→ What you need to do
Copy out again, unchanged, the line that contains "Notes from Marc - RSSI" and every line after it down to the last line of the data.

→ Records supplied
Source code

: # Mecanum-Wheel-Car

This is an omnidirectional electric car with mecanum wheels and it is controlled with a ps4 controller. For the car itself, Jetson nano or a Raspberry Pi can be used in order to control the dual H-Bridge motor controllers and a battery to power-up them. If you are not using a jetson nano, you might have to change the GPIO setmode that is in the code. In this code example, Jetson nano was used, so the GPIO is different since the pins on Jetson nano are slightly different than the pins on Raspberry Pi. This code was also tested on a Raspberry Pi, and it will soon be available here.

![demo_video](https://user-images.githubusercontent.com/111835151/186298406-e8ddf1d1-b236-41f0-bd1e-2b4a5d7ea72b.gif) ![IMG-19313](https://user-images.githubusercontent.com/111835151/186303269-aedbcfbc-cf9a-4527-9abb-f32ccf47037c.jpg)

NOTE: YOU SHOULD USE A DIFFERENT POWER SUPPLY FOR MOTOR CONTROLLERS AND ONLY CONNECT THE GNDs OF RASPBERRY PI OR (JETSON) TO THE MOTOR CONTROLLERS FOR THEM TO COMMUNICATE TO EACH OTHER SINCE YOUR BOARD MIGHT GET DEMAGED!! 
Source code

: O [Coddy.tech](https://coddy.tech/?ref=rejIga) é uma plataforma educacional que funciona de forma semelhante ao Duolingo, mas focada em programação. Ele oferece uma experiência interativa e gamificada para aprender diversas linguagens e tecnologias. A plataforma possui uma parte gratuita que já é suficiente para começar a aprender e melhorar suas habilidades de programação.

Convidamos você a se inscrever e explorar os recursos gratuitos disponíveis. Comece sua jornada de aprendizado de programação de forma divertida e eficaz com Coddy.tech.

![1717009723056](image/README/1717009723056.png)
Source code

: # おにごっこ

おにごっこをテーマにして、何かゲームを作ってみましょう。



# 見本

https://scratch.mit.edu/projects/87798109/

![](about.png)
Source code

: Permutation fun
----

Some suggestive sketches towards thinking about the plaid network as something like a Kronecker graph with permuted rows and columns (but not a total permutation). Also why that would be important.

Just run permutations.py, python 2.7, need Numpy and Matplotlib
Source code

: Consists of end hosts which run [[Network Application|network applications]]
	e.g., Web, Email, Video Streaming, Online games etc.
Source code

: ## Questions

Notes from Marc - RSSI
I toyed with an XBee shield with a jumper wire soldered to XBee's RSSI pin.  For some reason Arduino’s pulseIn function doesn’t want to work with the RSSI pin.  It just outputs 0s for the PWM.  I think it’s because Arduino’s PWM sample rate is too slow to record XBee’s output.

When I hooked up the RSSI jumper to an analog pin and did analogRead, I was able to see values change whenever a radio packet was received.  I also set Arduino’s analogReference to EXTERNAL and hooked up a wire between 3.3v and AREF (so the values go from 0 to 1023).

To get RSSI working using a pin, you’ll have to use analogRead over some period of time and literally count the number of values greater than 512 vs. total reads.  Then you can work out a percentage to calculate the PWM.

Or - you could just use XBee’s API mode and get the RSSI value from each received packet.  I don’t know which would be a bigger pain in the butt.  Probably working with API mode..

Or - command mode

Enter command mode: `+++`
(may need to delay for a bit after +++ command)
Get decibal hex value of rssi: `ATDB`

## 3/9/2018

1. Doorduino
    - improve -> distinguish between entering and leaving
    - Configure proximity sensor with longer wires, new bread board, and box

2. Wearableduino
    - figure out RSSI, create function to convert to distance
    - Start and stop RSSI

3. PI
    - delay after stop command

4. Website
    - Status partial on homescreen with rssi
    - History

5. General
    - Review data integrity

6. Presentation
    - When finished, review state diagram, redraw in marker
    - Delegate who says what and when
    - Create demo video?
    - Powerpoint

→ Result for this exercise
Notes from Marc - RSSI
I toyed with an XBee shield with a jumper wire soldered to XBee's RSSI pin.  For some reason Arduino’s pulseIn function doesn’t want to work with the RSSI pin.  It just outputs 0s for the PWM.  I think it’s because Arduino’s PWM sample rate is too slow to record XBee’s output.

When I hooked up the RSSI jumper to an analog pin and did analogRead, I was able to see values change whenever a radio packet was received.  I also set Arduino’s analogReference to EXTERNAL and hooked up a wire between 3.3v and AREF (so the values go from 0 to 1023).

To get RSSI working using a pin, you’ll have to use analogRead over some period of time and literally count the number of values greater than 512 vs. total reads.  Then you can work out a percentage to calculate the PWM.

Or - you could just use XBee’s API mode and get the RSSI value from each received packet.  I don’t know which would be a bigger pain in the butt.  Probably working with API mode..

Or - command mode

Enter command mode: `+++`
(may need to delay for a bit after +++ command)
Get decibal hex value of rssi: `ATDB`

## 3/9/2018

1. Doorduino
    - improve -> distinguish between entering and leaving
    - Configure proximity sensor with longer wires, new bread board, and box

2. Wearableduino
    - figure out RSSI, create function to convert to distance
    - Start and stop RSSI

3. PI
    - delay after stop command

4. Website
    - Status partial on homescreen with rssi
    - History

5. General
    - Review data integrity

6. Presentation
    - When finished, review state diagram, redraw in marker
    - Delegate who says what and when
    - Create demo video?
    - Powerpoint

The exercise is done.